→ **WHAT TO WORK ON**
Would you find each line in the entries below with the string "hooks" and copy it?
╔══
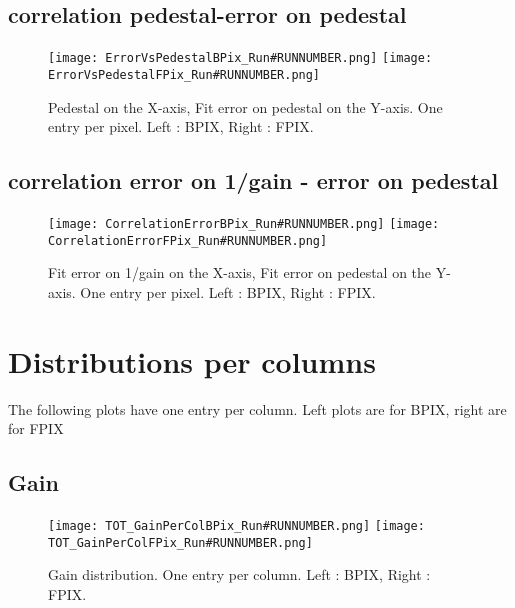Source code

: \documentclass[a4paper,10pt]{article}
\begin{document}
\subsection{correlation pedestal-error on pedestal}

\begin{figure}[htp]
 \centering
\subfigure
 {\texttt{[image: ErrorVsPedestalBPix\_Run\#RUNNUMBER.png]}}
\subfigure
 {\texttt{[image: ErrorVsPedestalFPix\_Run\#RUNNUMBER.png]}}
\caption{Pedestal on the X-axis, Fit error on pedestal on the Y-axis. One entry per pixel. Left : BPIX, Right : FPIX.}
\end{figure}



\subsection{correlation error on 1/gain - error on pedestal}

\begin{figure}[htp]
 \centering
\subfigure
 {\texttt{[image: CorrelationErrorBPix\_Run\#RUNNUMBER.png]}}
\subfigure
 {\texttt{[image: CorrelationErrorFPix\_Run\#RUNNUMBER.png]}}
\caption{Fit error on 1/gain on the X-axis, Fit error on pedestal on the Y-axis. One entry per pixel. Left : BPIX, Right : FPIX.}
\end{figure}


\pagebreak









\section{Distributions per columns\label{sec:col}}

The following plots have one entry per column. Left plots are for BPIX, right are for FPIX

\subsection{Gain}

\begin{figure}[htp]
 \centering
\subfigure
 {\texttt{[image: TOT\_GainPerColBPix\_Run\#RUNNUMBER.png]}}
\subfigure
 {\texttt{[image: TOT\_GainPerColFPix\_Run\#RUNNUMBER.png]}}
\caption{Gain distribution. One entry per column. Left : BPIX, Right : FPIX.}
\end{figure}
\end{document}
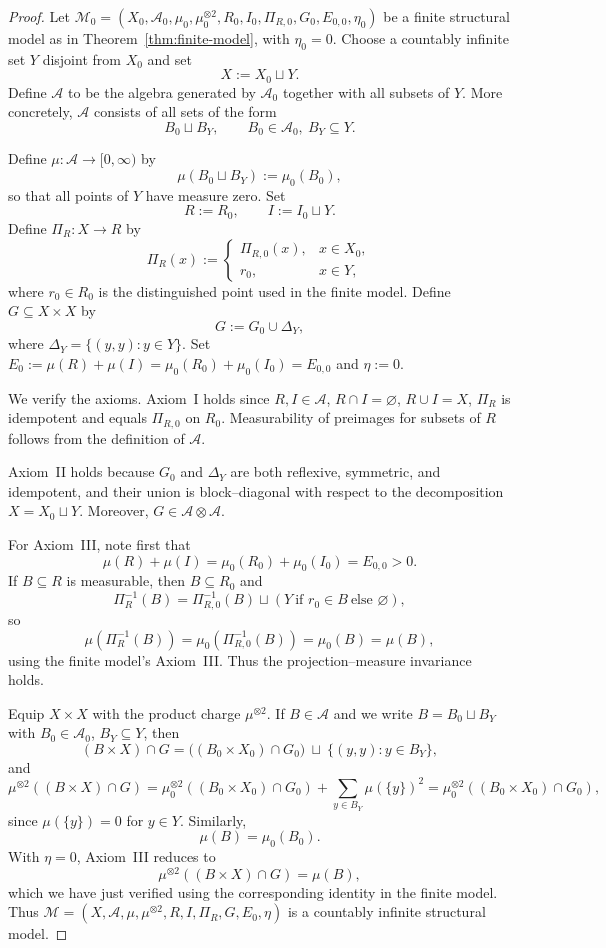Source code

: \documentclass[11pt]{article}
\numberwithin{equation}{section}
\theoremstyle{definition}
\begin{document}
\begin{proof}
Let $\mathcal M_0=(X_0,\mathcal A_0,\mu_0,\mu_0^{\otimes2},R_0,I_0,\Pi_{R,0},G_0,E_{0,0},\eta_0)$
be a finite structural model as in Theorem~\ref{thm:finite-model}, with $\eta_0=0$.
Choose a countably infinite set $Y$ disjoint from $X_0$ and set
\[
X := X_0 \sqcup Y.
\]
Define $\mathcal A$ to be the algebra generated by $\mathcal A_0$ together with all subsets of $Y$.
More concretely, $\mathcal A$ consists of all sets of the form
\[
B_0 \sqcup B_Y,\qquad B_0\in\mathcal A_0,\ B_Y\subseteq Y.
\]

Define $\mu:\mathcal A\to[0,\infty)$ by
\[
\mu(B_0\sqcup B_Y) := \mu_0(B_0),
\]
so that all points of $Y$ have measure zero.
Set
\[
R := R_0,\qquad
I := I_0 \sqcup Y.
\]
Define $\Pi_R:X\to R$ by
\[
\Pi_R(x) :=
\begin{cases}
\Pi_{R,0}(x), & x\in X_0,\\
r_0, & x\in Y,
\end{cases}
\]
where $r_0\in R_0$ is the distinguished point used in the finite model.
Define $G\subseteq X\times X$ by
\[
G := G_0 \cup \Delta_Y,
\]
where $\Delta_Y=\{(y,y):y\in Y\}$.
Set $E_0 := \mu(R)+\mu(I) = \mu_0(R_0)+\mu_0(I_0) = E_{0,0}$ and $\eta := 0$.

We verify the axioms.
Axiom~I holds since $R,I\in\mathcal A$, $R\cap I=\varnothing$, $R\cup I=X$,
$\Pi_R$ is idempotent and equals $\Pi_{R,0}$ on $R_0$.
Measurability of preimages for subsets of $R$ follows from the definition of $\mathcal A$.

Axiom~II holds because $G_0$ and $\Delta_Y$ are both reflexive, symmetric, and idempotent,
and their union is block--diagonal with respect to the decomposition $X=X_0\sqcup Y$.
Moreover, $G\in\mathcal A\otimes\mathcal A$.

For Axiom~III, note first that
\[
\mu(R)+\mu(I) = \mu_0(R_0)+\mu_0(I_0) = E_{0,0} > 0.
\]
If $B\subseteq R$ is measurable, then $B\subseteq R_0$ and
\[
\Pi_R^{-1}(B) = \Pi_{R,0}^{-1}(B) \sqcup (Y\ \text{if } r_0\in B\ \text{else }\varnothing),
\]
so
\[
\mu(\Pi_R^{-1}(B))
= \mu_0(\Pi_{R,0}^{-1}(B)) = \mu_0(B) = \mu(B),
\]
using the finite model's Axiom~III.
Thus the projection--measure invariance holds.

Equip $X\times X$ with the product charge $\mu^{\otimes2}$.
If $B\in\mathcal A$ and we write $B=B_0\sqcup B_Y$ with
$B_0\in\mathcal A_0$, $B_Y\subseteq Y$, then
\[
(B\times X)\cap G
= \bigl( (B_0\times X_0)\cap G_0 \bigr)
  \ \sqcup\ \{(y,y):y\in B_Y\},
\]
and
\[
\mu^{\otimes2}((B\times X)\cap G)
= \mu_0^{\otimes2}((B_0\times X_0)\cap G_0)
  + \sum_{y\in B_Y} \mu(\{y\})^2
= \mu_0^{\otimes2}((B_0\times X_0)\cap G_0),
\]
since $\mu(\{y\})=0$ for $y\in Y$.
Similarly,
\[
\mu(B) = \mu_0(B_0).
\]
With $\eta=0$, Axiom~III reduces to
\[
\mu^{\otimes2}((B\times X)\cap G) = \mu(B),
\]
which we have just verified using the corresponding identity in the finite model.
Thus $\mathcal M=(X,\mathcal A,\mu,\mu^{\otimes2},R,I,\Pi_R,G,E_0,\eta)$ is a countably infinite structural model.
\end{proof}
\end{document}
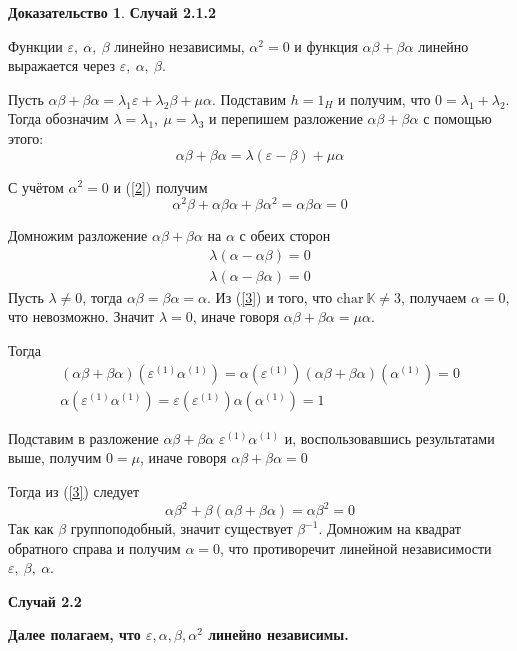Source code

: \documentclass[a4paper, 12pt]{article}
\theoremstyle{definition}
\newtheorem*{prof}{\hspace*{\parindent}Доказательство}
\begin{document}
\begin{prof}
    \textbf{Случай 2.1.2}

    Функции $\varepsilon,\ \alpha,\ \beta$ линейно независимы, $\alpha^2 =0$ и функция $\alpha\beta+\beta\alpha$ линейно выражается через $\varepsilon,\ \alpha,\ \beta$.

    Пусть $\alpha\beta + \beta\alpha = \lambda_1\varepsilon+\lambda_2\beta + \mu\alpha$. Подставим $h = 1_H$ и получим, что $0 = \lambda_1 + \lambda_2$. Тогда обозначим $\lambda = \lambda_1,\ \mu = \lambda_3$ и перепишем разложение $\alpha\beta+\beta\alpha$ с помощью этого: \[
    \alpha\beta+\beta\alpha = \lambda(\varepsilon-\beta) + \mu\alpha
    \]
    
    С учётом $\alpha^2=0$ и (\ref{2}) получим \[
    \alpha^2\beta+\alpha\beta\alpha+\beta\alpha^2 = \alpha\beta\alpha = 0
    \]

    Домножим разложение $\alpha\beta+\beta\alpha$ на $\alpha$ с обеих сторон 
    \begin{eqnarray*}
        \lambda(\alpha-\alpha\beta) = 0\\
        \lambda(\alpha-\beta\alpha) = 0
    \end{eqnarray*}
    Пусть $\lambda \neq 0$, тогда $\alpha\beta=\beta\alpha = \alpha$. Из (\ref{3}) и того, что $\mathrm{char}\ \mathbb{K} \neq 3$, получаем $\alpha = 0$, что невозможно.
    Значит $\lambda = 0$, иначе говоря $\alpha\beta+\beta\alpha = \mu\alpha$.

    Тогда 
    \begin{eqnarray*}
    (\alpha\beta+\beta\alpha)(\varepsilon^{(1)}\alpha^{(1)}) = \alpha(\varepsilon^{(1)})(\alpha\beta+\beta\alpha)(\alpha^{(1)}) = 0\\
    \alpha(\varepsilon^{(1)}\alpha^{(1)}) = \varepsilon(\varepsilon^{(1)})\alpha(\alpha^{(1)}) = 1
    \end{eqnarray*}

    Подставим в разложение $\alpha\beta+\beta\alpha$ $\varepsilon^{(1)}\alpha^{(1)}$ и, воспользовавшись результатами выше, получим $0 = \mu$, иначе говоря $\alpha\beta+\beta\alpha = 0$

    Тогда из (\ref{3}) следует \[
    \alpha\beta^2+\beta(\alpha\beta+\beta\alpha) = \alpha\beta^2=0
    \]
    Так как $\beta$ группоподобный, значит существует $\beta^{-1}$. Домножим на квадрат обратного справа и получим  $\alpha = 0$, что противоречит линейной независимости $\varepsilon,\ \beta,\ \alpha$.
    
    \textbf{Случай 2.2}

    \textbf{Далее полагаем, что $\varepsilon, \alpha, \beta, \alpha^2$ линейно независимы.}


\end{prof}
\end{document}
╚══
╔══
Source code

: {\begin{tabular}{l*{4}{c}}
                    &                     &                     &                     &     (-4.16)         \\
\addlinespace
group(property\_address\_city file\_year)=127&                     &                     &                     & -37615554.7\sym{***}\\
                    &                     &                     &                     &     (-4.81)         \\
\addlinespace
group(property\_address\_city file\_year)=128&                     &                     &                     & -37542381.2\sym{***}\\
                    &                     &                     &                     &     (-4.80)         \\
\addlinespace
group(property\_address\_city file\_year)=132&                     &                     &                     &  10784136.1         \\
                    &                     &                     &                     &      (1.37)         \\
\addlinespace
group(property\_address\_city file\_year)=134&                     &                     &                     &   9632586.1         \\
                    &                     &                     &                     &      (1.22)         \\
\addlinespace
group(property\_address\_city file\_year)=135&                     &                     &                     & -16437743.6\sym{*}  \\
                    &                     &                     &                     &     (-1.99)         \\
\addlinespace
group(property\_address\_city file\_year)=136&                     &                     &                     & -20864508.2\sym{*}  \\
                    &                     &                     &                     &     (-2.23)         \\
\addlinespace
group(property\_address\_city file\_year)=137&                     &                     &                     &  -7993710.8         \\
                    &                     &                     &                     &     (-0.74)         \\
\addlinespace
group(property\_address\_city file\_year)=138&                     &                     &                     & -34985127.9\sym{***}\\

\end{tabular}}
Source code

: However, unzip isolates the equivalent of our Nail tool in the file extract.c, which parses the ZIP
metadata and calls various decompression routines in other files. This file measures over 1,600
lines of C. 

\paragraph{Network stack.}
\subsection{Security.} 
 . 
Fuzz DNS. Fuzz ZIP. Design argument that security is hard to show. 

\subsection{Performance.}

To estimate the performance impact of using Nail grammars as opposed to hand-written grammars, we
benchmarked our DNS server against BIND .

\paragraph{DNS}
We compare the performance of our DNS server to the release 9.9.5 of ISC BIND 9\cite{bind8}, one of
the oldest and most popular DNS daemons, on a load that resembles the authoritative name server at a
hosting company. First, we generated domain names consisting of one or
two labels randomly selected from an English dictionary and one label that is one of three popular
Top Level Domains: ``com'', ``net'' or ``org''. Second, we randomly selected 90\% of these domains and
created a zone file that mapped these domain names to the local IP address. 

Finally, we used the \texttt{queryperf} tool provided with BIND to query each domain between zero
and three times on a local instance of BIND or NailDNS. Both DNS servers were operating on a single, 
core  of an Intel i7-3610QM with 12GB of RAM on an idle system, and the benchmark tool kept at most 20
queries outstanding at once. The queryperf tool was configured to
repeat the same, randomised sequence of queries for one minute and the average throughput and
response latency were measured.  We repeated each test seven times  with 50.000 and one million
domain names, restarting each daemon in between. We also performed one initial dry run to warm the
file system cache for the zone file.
╚══
╔══
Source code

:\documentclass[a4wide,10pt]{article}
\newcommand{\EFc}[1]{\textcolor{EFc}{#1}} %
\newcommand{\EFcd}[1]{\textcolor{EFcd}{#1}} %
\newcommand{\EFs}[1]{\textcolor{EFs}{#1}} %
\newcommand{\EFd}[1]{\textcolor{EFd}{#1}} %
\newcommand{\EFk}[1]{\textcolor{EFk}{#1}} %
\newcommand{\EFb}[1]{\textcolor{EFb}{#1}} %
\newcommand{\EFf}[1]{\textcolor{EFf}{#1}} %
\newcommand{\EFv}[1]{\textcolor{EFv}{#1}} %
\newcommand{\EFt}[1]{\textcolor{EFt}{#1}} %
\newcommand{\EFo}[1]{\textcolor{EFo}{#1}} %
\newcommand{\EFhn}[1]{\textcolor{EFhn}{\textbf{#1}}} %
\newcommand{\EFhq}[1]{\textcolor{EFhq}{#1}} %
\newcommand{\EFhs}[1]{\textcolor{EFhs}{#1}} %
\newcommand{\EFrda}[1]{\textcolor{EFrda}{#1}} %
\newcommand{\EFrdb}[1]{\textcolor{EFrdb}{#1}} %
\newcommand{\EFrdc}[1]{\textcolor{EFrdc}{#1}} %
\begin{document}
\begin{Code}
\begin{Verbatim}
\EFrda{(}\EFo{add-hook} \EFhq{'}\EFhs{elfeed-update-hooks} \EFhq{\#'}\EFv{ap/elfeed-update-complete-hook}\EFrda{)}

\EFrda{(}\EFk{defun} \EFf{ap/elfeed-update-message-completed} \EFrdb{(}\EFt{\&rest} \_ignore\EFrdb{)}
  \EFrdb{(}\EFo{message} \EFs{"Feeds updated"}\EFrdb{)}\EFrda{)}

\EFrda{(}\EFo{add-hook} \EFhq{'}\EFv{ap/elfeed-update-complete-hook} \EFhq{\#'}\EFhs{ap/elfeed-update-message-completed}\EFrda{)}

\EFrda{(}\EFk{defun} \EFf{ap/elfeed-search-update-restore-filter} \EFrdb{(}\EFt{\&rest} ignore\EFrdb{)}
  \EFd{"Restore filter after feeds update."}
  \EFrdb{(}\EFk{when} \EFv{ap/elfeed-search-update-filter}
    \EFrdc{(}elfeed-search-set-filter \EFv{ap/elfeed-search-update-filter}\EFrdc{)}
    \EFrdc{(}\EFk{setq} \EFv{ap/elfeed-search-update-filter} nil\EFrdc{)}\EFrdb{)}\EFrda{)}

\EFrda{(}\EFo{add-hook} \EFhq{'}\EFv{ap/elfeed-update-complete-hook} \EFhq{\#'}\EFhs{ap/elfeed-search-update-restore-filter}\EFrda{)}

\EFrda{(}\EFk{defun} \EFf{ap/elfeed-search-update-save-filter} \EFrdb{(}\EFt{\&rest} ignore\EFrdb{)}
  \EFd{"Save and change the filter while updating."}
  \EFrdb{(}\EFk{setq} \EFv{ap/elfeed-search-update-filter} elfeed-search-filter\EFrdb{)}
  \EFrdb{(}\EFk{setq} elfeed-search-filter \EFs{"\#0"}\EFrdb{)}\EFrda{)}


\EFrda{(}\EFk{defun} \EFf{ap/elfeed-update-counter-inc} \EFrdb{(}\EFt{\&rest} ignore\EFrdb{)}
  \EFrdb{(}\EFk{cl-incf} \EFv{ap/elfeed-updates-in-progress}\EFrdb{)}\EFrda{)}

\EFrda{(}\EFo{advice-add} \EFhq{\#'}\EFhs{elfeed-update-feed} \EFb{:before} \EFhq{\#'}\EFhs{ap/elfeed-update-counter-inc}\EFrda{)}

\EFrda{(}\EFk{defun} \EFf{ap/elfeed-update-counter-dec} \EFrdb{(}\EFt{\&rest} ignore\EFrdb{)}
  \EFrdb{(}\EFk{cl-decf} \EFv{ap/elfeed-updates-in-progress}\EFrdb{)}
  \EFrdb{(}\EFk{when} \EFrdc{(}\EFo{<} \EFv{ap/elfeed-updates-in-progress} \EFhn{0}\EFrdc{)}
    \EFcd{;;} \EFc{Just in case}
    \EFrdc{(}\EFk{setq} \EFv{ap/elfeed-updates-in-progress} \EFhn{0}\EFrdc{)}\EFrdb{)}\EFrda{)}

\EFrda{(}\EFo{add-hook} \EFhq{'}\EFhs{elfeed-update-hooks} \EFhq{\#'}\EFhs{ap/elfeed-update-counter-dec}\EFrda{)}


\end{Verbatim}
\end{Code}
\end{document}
╚══
→ **TASK ANSWER**
\EFrda{(}\EFo{add-hook} \EFhq{'}\EFhs{elfeed-update-hooks} \EFhq{\#'}\EFv{ap/elfeed-update-complete-hook}\EFrda{)}
\EFrda{(}\EFo{add-hook} \EFhq{'}\EFhs{elfeed-update-hooks} \EFhq{\#'}\EFhs{ap/elfeed-update-counter-dec}\EFrda{)}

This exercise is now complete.